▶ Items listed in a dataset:
== == ==
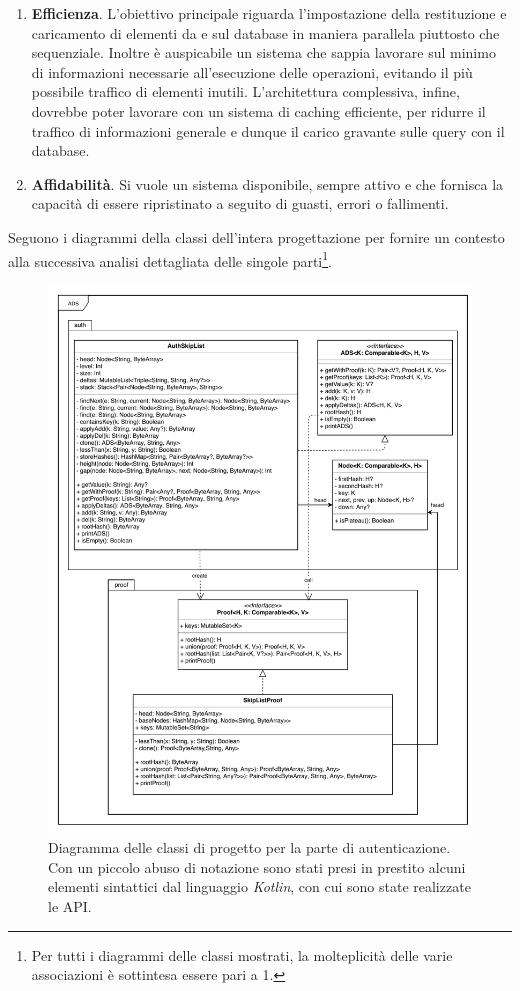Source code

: 	\begin{enumerate}
		\item \textbf{Efficienza}. L'obiettivo principale riguarda l'impostazione della restituzione e caricamento di elementi da e sul database in maniera parallela piuttosto che sequenziale. Inoltre è auspicabile un sistema che sappia lavorare sul minimo di informazioni necessarie all'esecuzione delle operazioni, evitando il più possibile traffico di elementi inutili. L'architettura complessiva, infine, dovrebbe poter lavorare con un sistema di caching efficiente, per ridurre il traffico di informazioni generale e dunque il carico gravante sulle query con il database.
		\item \textbf{Affidabilità}. Si vuole un sistema disponibile, sempre attivo e che fornisca la capacità di essere ripristinato a seguito di guasti, errori o fallimenti.
	\end{enumerate}

	Seguono i diagrammi della classi dell'intera progettazione per fornire un contesto alla successiva analisi dettagliata delle singole parti\footnote{Per tutti i diagrammi delle classi mostrati, la molteplicità delle varie associazioni è sottintesa essere pari a 1.}.

	\begin{figure}
		\centering
		\includegraphics[scale=0.65]{figure/Auth+Proof.pdf}
		\caption{Diagramma delle classi di progetto per la parte di autenticazione. Con un piccolo abuso di notazione sono stati presi in prestito alcuni elementi sintattici dal linguaggio \textit{Kotlin}, con cui sono state realizzate le API.}\label{fig:authDCD}
	\end{figure}

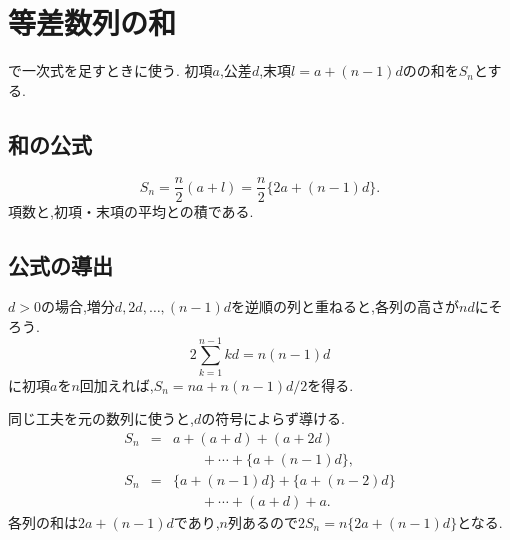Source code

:
\section{等差数列の和}\label{節：等差数列とその総和の導出}
  で一次式を足すときに使う.
  初項$a$,公差$d$,末項$l=a+(n-1)d$のの和を$S_n$とする.

  \subsection{和の公式}\label{節：等差数列とその総和の導出：総和の公式}
    \[
      S_n=\frac n2(a+l)=\frac n2\{2a+(n-1)d\}.
    \]
    項数と,初項・末項の平均との積である.

  \subsection{公式の導出}\label{節：等差数列とその総和の導出：公式の導出}
    $d>0$の場合,増分$d,2d,\ldots,(n-1)d$を逆順の列と重ねると,各列の高さが$nd$にそろう.
    \[
      2\sum_{k=1}^{n-1}kd=n(n-1)d
    \]
    に初項$a$を$n$回加えれば,$S_n=na+n(n-1)d/2$を得る.
    \BookFigArithmeticSum

    同じ工夫を元の数列に使うと,$d$の符号によらず導ける.
    \[
      \begin{array}{rcl}
        S_n&=&a+(a+d)+(a+2d)\\
           &&\qquad+\cdots+\{a+(n-1)d\},\\
        S_n&=&\{a+(n-1)d\}+\{a+(n-2)d\}\\
           &&\qquad+\cdots+(a+d)+a.
      \end{array}
    \]
    各列の和は$2a+(n-1)d$であり,$n$列あるので$2S_n=n\{2a+(n-1)d\}$となる.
== == ==
▶ PROBLEM DESCRIPTION:
For the word "等差数列とその総和の導出", show every line of the entries that holds it.

▶ ANSWER BOX:
\section{等差数列の和}\label{節：等差数列とその総和の導出}
  \subsection{和の公式}\label{節：等差数列とその総和の導出：総和の公式}
  \subsection{公式の導出}\label{節：等差数列とその総和の導出：公式の導出}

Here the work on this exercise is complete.